Centennial Peak

13,062 feet above sea level





 

    On the grassy slopes

just above treeline on the Sharkstooth Trail. Down the hill a little ways, an old goldmining operation has been turned into an historical education site. Gold there is, but after great expense the investors discovered there was not enough water nearby to run a commercial operation. The trail skirts the upper basin where the North Fork of the Mancos River rises. Centennial Peak, (13,062) is the first mound, left of center. Lavender Peak (13,180), a highpoint on Mt. Moss, is the dark mass of grey rock to the right.

 


 
 
 
 
 
 

    Trees disappear

above 11,500 feet. This shot is taken while standing on the last of the grass. Once the land leveled out on this shoulder, we were able to breathe easier and naturally drawn up the spine of Centennial, which repeats much of the same layering as is found in Hesperus. The earth just seems to fall away from places like this; one gains access to the sky.

 
 
 
 
 
 
 

 
Looking south
across the impassable ridge
to Lavender Peak.
 
Ascending Centennial Peak was a relatively simple affair, but from there over to Lavender and then Hesperus was way more than we were prepared to attempt, so we sat down and did what many people who had come to this same conclusion have done; we ate lunch while taking in the view. These are the La Plata Mountains, a subsidiary range on the extreme southwesten edge of the San Juans. The La Platas contain a variety of intrusive rocks squeezed between beds of Pennsylvanian limestone and Permian red strata. They may be some of the clustered roots of volcanic vents which helped blanket the San Juans in igneous rock over the last 40 million years. We finally made it up Hesperus in '96 and the view is superb, but I am not sure it is any better than the one from Centennial. Both mountains offer great vistas of the jagged rocky ridge and pinnacles which rise into nearby Mount Moss and Lavender Peak, but Centennial is an easier hike and besides, it offers an exposure of the layered beds within Hesperus that is truly magnificent.

 
 
 
 
 
 
 
 
 
 
 
 

Lunchtime on Centennial Peak. In the background (l to r) rises Mount Moss (13,192), Lavender Peak (13,180)
and the bulk of Hesperus, which is out of this frame to the right. When members of THS finally got to the top of Hesperus in the fall of the following year, we crawled up from the other side of this formidable barrier and peeped through the notch visible in the dark band of rock to the far right (there's a little streak of snow trailing out of it) before making the final ascent.

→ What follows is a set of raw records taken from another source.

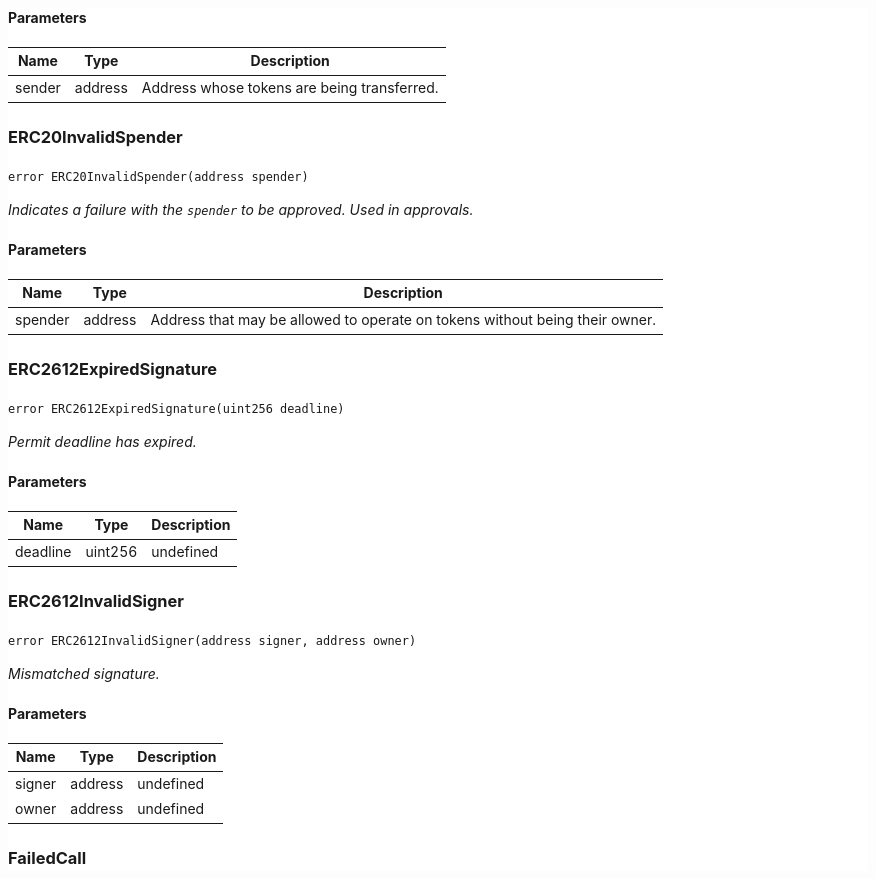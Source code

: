 #### Parameters

| Name | Type | Description |
|---|---|---|
| sender | address | Address whose tokens are being transferred. |

### ERC20InvalidSpender

```solidity
error ERC20InvalidSpender(address spender)
```



*Indicates a failure with the `spender` to be approved. Used in approvals.*

#### Parameters

| Name | Type | Description |
|---|---|---|
| spender | address | Address that may be allowed to operate on tokens without being their owner. |

### ERC2612ExpiredSignature

```solidity
error ERC2612ExpiredSignature(uint256 deadline)
```



*Permit deadline has expired.*

#### Parameters

| Name | Type | Description |
|---|---|---|
| deadline | uint256 | undefined |

### ERC2612InvalidSigner

```solidity
error ERC2612InvalidSigner(address signer, address owner)
```



*Mismatched signature.*

#### Parameters

| Name | Type | Description |
|---|---|---|
| signer | address | undefined |
| owner | address | undefined |

### FailedCall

Looking east toward Snowstorm Peak, 12,511. Diorite Peak is on the right.

 
65 million years ago geologic forces arched 10,000 square miles of the earth's crust into a huge dome. Originally flat sea beds were thrust skyward at steep angles. The peaks magnetized clouds and occasionally, glaciers, so that erosion eventually removed the upper layers of sediment exposing the crystalline basement rocks, dating back almost two billion years. In the photo above, we are looking north from Centennial Peak; Lone Cone (on the far left) marks the western margin of the San Juans, just as Hesperus defines the southwestern extreme of the uplift. Elevations to the south and west drop off into the San Juan Basin. The high ground to the right is the Lizard Head Wilderness. Among those snowy peaks are three fourteeners, El Diente, Wilson Peak and Mt. Wilson.
 

Viewing to the northeast, the dark mound to the left is Engineer Mountain (12,968). Scanning right, the land opens into Lime Creek Valley as the distance climbs toward Twin Sisters and Molas Pass. In among the snowy peaks around Silverton, is the Hajiin of the Navajos, a small island in the center of a lake surrounded in the cardinal directions by four high peaks as described in  Navajo tradition. According to the Diné, this is where they emerged from the underworld as well as where the spirits of the Navajo dead pass down to the underworld.
 

The West Needles Range is the dark mass near the center of the photo, dominated by Twilight Peak (13,075). The highly contorted Twilight Gneiss was formed 1.78 billion years ago, making it the oldest rock in the San Juan Mountains, morphed long before there was any multicellular life. Moving east, the low area, (greener than the other shots in this mosaic) is the Animas River Valley. Rising high above the river, the two dark sentinels with sharp profiles are Pigeon (13,972) and Turret Peaks (13,835). The Needle Mountains, visible on the far right with a dusting of snow, are crowned by three rugged fourteeners; Windom, Sunlight and Eolus.